Cemal Süreya eşi Seniha hamile iken kendisine "Üvercinka" adını taktığı genç bir kızla tanışır ve aralarında tutkulu bir aşk başlar. Fakat Süreya'nın 58 yıllık hayatında bu genç kızın ne adını bilen ne de yüzünü gören kimse olmayacaktır. Süreya'nın hayatında bir giz olarak kalan bu sır, Türk Şiirinin en güzel ve gizemli şiirlerinden birini ortaya çıkaracak Süreya'ya da şöhreti getirecektir getirmesine de Süreya bir karar vermek durumundadır. Çok sevdiği eşi Seniha o çok istedikleri çocuklarını doğurmak üzeredir ve Süreya kararını verir Üvercinka ile ayrılık kararı alırken bir Ağustos günü şu satırlar dökülür dizelere:
"acıların adını ,ağustos koymalılar..."
Büyük aşk bitmiş ya da bitmemiş ama Süreya, eşi Seniha ya dönmüştür. Sevgi yi mi tercih etmiştir Süreya, Üvercinka'ya olan aşkını o malum şiiri ve onun için yazdığı bir çok şiiri o kitaba dökerek, belki bizler için böylesi daha hayırlı bile oldu dedirtmiştir.
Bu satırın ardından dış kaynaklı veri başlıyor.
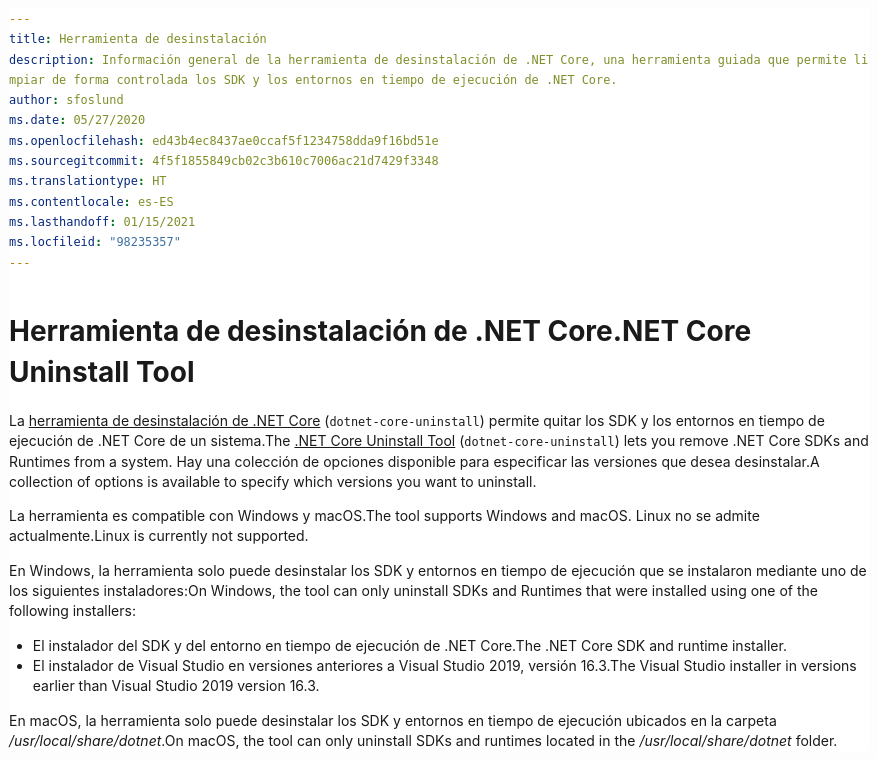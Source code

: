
 ```yaml
---
title: Herramienta de desinstalación
description: Información general de la herramienta de desinstalación de .NET Core, una herramienta guiada que permite limpiar de forma controlada los SDK y los entornos en tiempo de ejecución de .NET Core.
author: sfoslund
ms.date: 05/27/2020
ms.openlocfilehash: ed43b4ec8437ae0ccaf5f1234758dda9f16bd51e
ms.sourcegitcommit: 4f5f1855849cb02c3b610c7006ac21d7429f3348
ms.translationtype: HT
ms.contentlocale: es-ES
ms.lasthandoff: 01/15/2021
ms.locfileid: "98235357"
---
```

# <a name="net-core-uninstall-tool"></a><span data-ttu-id="c5e13-103">Herramienta de desinstalación de .NET Core</span><span class="sxs-lookup"><span data-stu-id="c5e13-103">.NET Core Uninstall Tool</span></span>

<span data-ttu-id="c5e13-104">La [herramienta de desinstalación de .NET Core](https://aka.ms/dotnet-core-uninstall-tool) (`dotnet-core-uninstall`) permite quitar los SDK y los entornos en tiempo de ejecución de .NET Core de un sistema.</span><span class="sxs-lookup"><span data-stu-id="c5e13-104">The [.NET Core Uninstall Tool](https://aka.ms/dotnet-core-uninstall-tool) (`dotnet-core-uninstall`) lets you remove .NET Core SDKs and Runtimes from a system.</span></span> <span data-ttu-id="c5e13-105">Hay una colección de opciones disponible para especificar las versiones que desea desinstalar.</span><span class="sxs-lookup"><span data-stu-id="c5e13-105">A collection of options is available to specify which versions you want to uninstall.</span></span>

<span data-ttu-id="c5e13-106">La herramienta es compatible con Windows y macOS.</span><span class="sxs-lookup"><span data-stu-id="c5e13-106">The tool supports Windows and macOS.</span></span> <span data-ttu-id="c5e13-107">Linux no se admite actualmente.</span><span class="sxs-lookup"><span data-stu-id="c5e13-107">Linux is currently not supported.</span></span>

<span data-ttu-id="c5e13-108">En Windows, la herramienta solo puede desinstalar los SDK y entornos en tiempo de ejecución que se instalaron mediante uno de los siguientes instaladores:</span><span class="sxs-lookup"><span data-stu-id="c5e13-108">On Windows, the tool can only uninstall SDKs and Runtimes that were installed using one of the following installers:</span></span>

- <span data-ttu-id="c5e13-109">El instalador del SDK y del entorno en tiempo de ejecución de .NET Core.</span><span class="sxs-lookup"><span data-stu-id="c5e13-109">The .NET Core SDK and runtime installer.</span></span>
- <span data-ttu-id="c5e13-110">El instalador de Visual Studio en versiones anteriores a Visual Studio 2019, versión 16.3.</span><span class="sxs-lookup"><span data-stu-id="c5e13-110">The Visual Studio installer in versions earlier than Visual Studio 2019 version 16.3.</span></span>

<span data-ttu-id="c5e13-111">En macOS, la herramienta solo puede desinstalar los SDK y entornos en tiempo de ejecución ubicados en la carpeta */usr/local/share/dotnet*.</span><span class="sxs-lookup"><span data-stu-id="c5e13-111">On macOS, the tool can only uninstall SDKs and runtimes located in the */usr/local/share/dotnet* folder.</span></span>

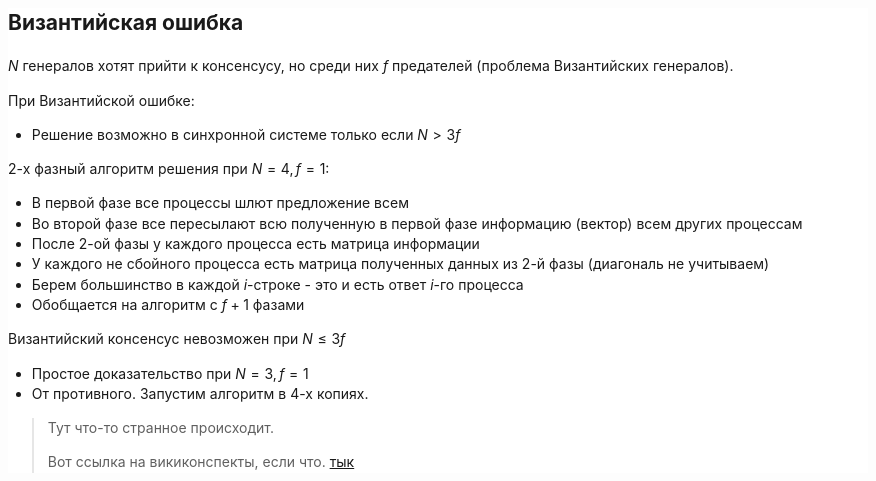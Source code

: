 ## Византийская ошибка

$N$ генералов хотят прийти к консенсусу, но среди них $f$ предателей (проблема Византийских генералов).

При Византийской ошибке:
- Решение возможно в синхронной системе только если $N > 3f$

2-х фазный алгоритм решения при $N = 4, f = 1$:
- В первой фазе все процессы шлют предложение всем
- Во второй фазе все пересылают всю полученную в первой фазе информацию (вектор) всем других процессам
- После 2-ой фазы у каждого процесса есть матрица информации
- У каждого не сбойного процесса есть матрица полученных данных из 2-й фазы (диагональ не учитываем)
- Берем большинство в каждой $i$-строке - это и есть ответ $i$-го процесса
- Обобщается на алгоритм с $f+1$ фазами

Византийский консенсус невозможен при $N \le 3f$
- Простое доказательство при $N = 3, f = 1$
- От противного. Запустим алгоритм в 4-х копиях.

> Тут что-то странное происходит.
>
> Вот ссылка на викиконспекты, если что.
> [тык](https://neerc.ifmo.ru/wiki/index.php?title=Невозможность_византийского_консенсуса)
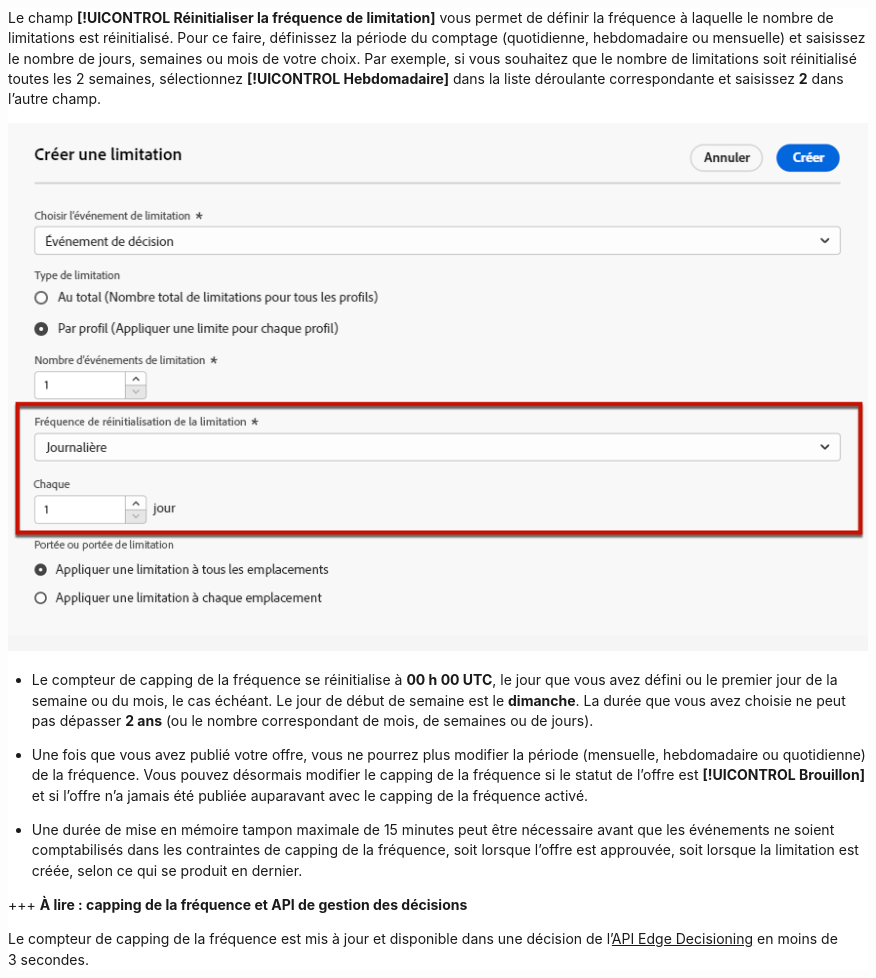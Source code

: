 Le champ **[!UICONTROL Réinitialiser la fréquence de limitation]** vous permet de définir la fréquence à laquelle le nombre de limitations est réinitialisé. Pour ce faire, définissez la période du comptage (quotidienne, hebdomadaire ou mensuelle) et saisissez le nombre de jours, semaines ou mois de votre choix. Par exemple, si vous souhaitez que le nombre de limitations soit réinitialisé toutes les 2 semaines, sélectionnez **[!UICONTROL Hebdomadaire]** dans la liste déroulante correspondante et saisissez **2** dans l’autre champ.

![](../assets/offer-capping-frequency.png)

* Le compteur de capping de la fréquence se réinitialise à **00 h 00 UTC**, le jour que vous avez défini ou le premier jour de la semaine ou du mois, le cas échéant. Le jour de début de semaine est le **dimanche**. La durée que vous avez choisie ne peut pas dépasser **2 ans** (ou le nombre correspondant de mois, de semaines ou de jours).

* Une fois que vous avez publié votre offre, vous ne pourrez plus modifier la période (mensuelle, hebdomadaire ou quotidienne) de la fréquence. Vous pouvez désormais modifier le capping de la fréquence si le statut de l’offre est **[!UICONTROL Brouillon]** et si l’offre n’a jamais été publiée auparavant avec le capping de la fréquence activé.

* Une durée de mise en mémoire tampon maximale de 15 minutes peut être nécessaire avant que les événements ne soient comptabilisés dans les contraintes de capping de la fréquence, soit lorsque l’offre est approuvée, soit lorsque la limitation est créée, selon ce qui se produit en dernier.

+++ **À lire : capping de la fréquence et API de gestion des décisions**

Le compteur de capping de la fréquence est mis à jour et disponible dans une décision de l’[API Edge Decisioning](../api-reference/offer-delivery-api/start-offer-delivery-apis.md#edge) en moins de 3 secondes.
Cemal Süreya'nın yakın çevresinin dediğine göre o soy adından bir harf atması da tamamen Üvercinka ile olan hesaplaşma sonucu hayatı boyunca taşıyacağı bu eksikliğin verilmiş bir sözün sonucudur.
Bilmiyorum siz kendinizi Seniha ya mı daha yakın hissettiğiniz yoksa Üvercinka'ya mı? Ama gelin beraber o malum şiiri okuyalım ve Üvercinka ile yaşadıkları aşka şahit olalım, hemde yine bir Süreya şiirini şarkı haline getiren MFÖ'nın "Hüznün Kuşları"şarkısı ile yapalım...
ÜVERCİNKA
Böylece bir kere daha boynunlayız sayılı yerlerinden
En uzun boynun bu senin dayanmaya ya da umudu
kesmemeye
Laleli’den dünyaya doğru giden bir tramvaydayız
Birden nasıl oluyor sen yüreğimi elliyorsun
Ama nasıl oluyor sen yüreğimi eller ellemez
Sevişmek bir kere daha yürürlüğe giriyor
Bütün kara parçalarında
Afrika dahil
Aydınca düşünmeyi iyi biliyorsun eksik olma
Yatakta yatmayı bildiğin kadar
Sayın Tanrıya kalırsa seninle yatmak günah, daha neler
Boşunaymış gibi bunca uzaması saçlarının
Ben böyle canlı saç görmedim ömrümde
Her telinin içinde ayrı bir kalp çarpıyor
Bütün kara parçaları için
Afrika dahil
Senin bir havan var beni asıl saran o
Onunla daha bir değere biniyor soluk almak
Sabahları acıktığı için haklı
Gününü kazanıp kurtardı diye güzel
Birçok çiçek adları gibi güzel
En tanınmış kırmızılarla açan
Bütün kara parçalarında
Afrika dahil
Birlikte mısralar düşünüyoruz ama iyi ama kötü
Boynun diyorum boynunu benim kadar kimse
değerlendiremez
Bir mısra daha söylesek sanki her şey düzelecek
İki adım daha atmıyoruz bizi tutuyorlar
Böylece bizi bir kere daha tutup kurşuna diziyorlar
Zaten bizi her gün sabahtan akşama kadar kurşuna
diziyorlar
Bütün kara parçalarında
Afrika dahil
Burda senin cesaretinden laf açmanın tam da sırası
Kalabalık caddelerde hürlüğün şarkısına katılırkenki
Padişah gibi cesaretti o, alımlı değme kadında yok
Aklıma kadeh tutuşların geliyor
Çiçek Pasajında akşamüstleri
Asıl yoksulluk ondan sonra başlıyor
Bütün kara parçalarında
Afrika hariç değil
Cemal Süreya.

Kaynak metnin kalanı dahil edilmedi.